__Your assignment__: The answer should consist of every line in the material below that has the word "Lingerie".

__Dataset records__:

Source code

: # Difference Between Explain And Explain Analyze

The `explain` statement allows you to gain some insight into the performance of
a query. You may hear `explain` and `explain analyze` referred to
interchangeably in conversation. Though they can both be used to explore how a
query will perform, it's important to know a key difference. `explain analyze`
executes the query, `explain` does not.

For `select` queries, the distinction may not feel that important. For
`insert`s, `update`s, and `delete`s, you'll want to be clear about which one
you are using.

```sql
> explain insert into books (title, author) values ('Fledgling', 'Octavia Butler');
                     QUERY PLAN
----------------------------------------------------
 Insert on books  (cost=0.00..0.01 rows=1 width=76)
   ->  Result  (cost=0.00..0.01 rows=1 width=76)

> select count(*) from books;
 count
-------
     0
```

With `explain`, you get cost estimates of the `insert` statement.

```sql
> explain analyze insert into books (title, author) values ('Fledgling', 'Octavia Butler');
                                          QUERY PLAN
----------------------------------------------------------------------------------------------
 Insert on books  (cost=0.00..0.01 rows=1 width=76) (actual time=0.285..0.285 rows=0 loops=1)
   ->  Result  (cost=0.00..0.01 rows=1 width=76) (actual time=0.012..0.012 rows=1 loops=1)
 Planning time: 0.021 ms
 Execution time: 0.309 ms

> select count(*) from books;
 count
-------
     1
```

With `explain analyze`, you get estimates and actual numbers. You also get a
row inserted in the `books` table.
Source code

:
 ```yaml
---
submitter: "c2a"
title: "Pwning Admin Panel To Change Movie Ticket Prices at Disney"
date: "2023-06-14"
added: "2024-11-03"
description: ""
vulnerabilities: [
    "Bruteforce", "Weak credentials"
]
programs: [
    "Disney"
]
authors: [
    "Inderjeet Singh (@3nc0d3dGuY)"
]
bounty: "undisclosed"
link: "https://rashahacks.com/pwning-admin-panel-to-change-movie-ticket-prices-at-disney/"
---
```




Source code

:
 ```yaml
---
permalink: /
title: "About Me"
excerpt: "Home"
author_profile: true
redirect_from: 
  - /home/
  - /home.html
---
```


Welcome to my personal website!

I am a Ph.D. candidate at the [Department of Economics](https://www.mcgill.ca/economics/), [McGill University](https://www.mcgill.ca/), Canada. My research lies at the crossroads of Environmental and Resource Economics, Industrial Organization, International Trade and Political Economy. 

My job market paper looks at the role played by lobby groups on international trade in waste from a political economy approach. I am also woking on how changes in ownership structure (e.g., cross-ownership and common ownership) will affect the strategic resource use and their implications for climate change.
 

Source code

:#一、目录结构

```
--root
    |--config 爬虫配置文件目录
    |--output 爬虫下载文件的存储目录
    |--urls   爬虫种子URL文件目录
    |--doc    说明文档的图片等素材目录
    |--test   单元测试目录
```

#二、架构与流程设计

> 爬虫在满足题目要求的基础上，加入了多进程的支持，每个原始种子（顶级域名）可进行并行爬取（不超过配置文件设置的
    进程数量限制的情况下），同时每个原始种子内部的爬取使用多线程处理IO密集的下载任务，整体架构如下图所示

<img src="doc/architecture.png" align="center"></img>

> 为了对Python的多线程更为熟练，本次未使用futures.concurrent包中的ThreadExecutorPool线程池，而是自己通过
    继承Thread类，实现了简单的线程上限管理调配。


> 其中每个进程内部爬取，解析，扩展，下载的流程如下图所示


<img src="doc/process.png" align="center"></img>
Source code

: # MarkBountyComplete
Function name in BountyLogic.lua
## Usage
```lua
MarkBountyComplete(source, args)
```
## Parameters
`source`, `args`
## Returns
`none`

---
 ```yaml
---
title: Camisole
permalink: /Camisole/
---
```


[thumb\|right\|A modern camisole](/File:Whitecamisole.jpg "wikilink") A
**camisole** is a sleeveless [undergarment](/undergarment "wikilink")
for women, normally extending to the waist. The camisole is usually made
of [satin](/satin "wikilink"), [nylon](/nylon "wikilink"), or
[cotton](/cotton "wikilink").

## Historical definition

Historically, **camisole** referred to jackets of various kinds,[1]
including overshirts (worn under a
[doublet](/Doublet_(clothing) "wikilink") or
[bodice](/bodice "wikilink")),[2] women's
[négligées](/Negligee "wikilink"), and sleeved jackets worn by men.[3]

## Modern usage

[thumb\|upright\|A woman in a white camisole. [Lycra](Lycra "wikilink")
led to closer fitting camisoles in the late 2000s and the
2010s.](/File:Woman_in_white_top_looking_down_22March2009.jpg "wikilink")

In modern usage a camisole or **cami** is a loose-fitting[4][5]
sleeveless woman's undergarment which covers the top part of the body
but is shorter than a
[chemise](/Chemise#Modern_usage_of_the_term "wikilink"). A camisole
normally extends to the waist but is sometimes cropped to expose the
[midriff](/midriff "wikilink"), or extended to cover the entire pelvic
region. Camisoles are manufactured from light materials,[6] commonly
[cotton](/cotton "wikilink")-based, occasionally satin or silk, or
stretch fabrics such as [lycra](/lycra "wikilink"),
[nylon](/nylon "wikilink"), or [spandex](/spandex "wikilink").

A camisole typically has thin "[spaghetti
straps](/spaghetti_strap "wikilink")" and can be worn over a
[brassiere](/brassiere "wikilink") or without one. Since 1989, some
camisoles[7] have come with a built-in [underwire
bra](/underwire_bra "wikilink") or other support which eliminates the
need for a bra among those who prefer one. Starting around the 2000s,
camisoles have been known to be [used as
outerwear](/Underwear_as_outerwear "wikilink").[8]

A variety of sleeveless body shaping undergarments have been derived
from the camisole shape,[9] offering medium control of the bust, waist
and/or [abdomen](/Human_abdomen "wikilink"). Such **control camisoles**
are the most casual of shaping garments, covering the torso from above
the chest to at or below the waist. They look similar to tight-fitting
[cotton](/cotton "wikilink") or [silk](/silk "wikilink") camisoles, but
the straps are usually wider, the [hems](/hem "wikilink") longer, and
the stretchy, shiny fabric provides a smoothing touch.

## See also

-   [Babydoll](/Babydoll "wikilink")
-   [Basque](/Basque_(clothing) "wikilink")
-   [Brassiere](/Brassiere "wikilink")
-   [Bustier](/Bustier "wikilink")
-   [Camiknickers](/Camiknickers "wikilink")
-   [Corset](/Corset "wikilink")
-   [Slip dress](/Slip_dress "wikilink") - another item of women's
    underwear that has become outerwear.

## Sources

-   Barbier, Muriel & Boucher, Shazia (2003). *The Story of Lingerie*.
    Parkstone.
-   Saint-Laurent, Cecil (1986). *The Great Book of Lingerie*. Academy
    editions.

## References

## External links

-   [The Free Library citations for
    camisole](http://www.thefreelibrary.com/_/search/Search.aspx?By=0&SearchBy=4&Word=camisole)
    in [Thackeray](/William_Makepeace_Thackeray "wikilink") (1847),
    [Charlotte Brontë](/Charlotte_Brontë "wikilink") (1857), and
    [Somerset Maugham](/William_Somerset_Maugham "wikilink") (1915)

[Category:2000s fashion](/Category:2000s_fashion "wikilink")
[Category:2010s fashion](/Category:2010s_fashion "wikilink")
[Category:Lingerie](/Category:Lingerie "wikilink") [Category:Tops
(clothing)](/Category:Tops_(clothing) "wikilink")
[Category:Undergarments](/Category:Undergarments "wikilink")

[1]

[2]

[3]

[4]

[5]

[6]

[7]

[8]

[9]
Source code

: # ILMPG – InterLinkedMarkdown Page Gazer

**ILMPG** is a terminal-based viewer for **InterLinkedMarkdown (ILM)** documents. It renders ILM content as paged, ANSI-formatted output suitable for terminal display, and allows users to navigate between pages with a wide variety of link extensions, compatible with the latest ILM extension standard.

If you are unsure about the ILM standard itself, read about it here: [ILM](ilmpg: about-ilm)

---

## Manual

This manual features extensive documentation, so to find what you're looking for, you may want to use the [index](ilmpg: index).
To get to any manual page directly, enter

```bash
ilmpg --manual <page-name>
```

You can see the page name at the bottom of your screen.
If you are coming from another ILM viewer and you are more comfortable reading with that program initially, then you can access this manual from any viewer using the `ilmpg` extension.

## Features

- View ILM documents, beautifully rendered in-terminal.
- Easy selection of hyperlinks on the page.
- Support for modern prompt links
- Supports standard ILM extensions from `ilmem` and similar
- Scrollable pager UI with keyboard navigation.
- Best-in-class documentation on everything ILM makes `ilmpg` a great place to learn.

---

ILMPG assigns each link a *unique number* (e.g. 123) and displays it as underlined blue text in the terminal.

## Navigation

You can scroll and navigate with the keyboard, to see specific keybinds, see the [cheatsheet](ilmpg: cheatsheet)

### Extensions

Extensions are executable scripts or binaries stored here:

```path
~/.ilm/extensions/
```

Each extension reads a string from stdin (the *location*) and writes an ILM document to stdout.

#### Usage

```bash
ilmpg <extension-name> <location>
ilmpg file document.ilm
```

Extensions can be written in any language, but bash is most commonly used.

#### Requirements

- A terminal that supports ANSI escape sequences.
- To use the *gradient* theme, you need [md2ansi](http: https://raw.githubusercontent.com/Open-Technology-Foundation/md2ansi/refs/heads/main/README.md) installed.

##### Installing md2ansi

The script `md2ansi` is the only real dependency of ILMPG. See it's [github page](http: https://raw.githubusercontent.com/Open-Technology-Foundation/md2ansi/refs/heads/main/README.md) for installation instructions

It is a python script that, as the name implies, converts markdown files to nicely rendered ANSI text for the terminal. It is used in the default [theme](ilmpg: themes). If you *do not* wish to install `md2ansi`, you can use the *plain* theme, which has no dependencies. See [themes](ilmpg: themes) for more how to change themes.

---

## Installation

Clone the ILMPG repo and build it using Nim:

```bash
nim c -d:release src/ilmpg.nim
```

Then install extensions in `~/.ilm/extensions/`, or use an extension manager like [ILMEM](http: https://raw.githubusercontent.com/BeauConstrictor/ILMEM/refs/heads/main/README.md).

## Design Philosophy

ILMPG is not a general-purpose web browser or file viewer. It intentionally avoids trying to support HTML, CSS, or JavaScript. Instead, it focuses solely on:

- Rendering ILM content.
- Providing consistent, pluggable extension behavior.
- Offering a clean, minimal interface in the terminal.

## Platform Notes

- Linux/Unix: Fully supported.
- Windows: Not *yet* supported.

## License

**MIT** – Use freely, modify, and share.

__Expected answer__:
-   Barbier, Muriel & Boucher, Shazia (2003). *The Story of Lingerie*.
-   Saint-Laurent, Cecil (1986). *The Great Book of Lingerie*. Academy
[Category:Lingerie](/Category:Lingerie "wikilink") [Category:Tops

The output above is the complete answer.